Mortgage rates rise as Iran war fans inflation fears and lifts Treasury yields


Mortgage rates in the U.S. jumped this week to the highest level in three months, as the Iran war fans inflation fears and puts pressure on the U.S. housing market.

The 30-year fixed mortgage rate rose to 6.22% in the week ending March 19, up from 6.11% the previous week, according to Freddie Mac. 

Economists note that current borrowing costs remain well below the 6.67% rate on a conventional 30-year loan a year ago. Still, the latest uptick is a discouraging sign for house hunters as the spring buying season kicks off. In late February, mortgage rates fell below 6% for the first time since September 2022.

“Elevated uncertainty could once again sideline both buyers and sellers, echoing the hesitant market conditions seen last year,” Anthony Smith, senior economist at Realtor.com, told the Associated Press.
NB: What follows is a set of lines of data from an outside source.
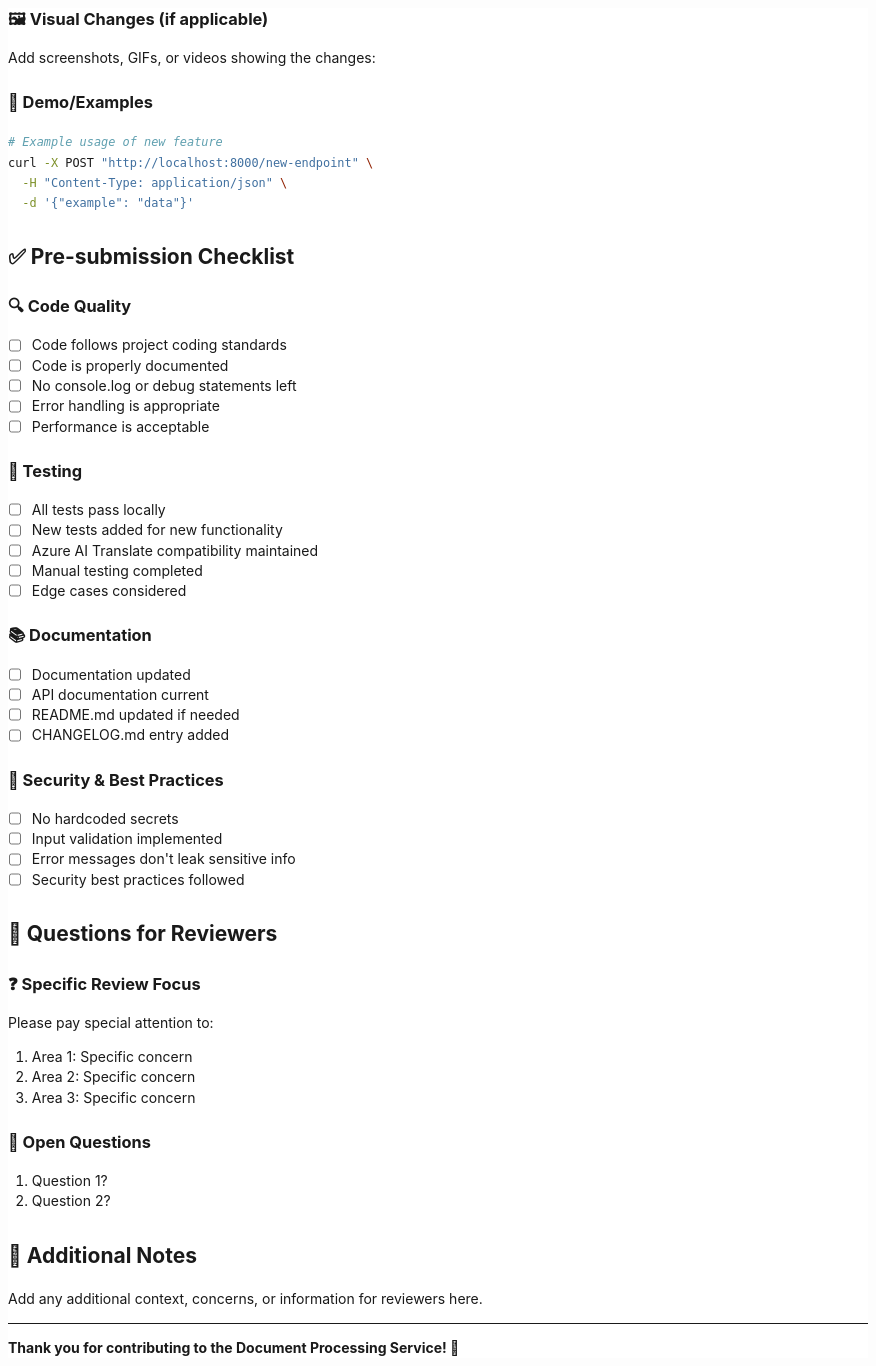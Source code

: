 ### 🖼️ Visual Changes (if applicable)
Add screenshots, GIFs, or videos showing the changes:

### 🚀 Demo/Examples
```bash
# Example usage of new feature
curl -X POST "http://localhost:8000/new-endpoint" \
  -H "Content-Type: application/json" \
  -d '{"example": "data"}'
```

## ✅ Pre-submission Checklist

### 🔍 Code Quality
- [ ] Code follows project coding standards
- [ ] Code is properly documented
- [ ] No console.log or debug statements left
- [ ] Error handling is appropriate
- [ ] Performance is acceptable

### 🧪 Testing
- [ ] All tests pass locally
- [ ] New tests added for new functionality
- [ ] Azure AI Translate compatibility maintained
- [ ] Manual testing completed
- [ ] Edge cases considered

### 📚 Documentation
- [ ] Documentation updated
- [ ] API documentation current
- [ ] README.md updated if needed
- [ ] CHANGELOG.md entry added

### 🔐 Security & Best Practices
- [ ] No hardcoded secrets
- [ ] Input validation implemented
- [ ] Error messages don't leak sensitive info
- [ ] Security best practices followed

## 🤔 Questions for Reviewers

### ❓ Specific Review Focus
Please pay special attention to:
1. Area 1: Specific concern
2. Area 2: Specific concern
3. Area 3: Specific concern

### 💭 Open Questions
1. Question 1?
2. Question 2?

## 📝 Additional Notes

Add any additional context, concerns, or information for reviewers here.

---

**Thank you for contributing to the Document Processing Service! 🚀**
Mortgage applications fell nearly 11% last week from the previous week, according to the Mortgage Bankers Association. New Census Bureau data also show that sales of new single-family homes dropped nearly 18% in January from the previous month and are down 11.3% from January 2025.

Iran war impact

The 30-year fixed mortgage rate has climbed since the conflict in the Middle East began in late February. The war has tightened global energy supplies, raising oil prices and injecting uncertainty into financial markets. 

The 10-year Treasury yield, which influences the direction of mortgage rates, was at 4.26% on Thursday afternoon, up from 3.96% before the war started. As long-term bond yields rise, that pushes up mortgage rates.

“Rising energy prices and renewed trade uncertainty have lifted inflation expectations, putting upward pressure on longer-term interest rates and, in turn, mortgage rates,” Realtor.com senior economist Anthony Smith said in a blog post.

Mortgage rates are also indirectly influenced by the Federal Reserve’s interest rate decisions, which impact the broader lending environment. The central bank doesn’t set mortgage rates, but its decisions to raise or lower its short-term rate are watched closely by bond investors and can affect the yield on 10-year Treasury.

The Fed decided this week to hold rates steady as it assesses the impact of the Iran war, while also signaling that it could move to lower rates at least once this year.

However, some Wall Street analysts have cast doubt on that. EY-Parthenon chief economist Gregory Daco said in a report that it’s “entirely plausible that the Fed won’t deliver any rate cuts this year.”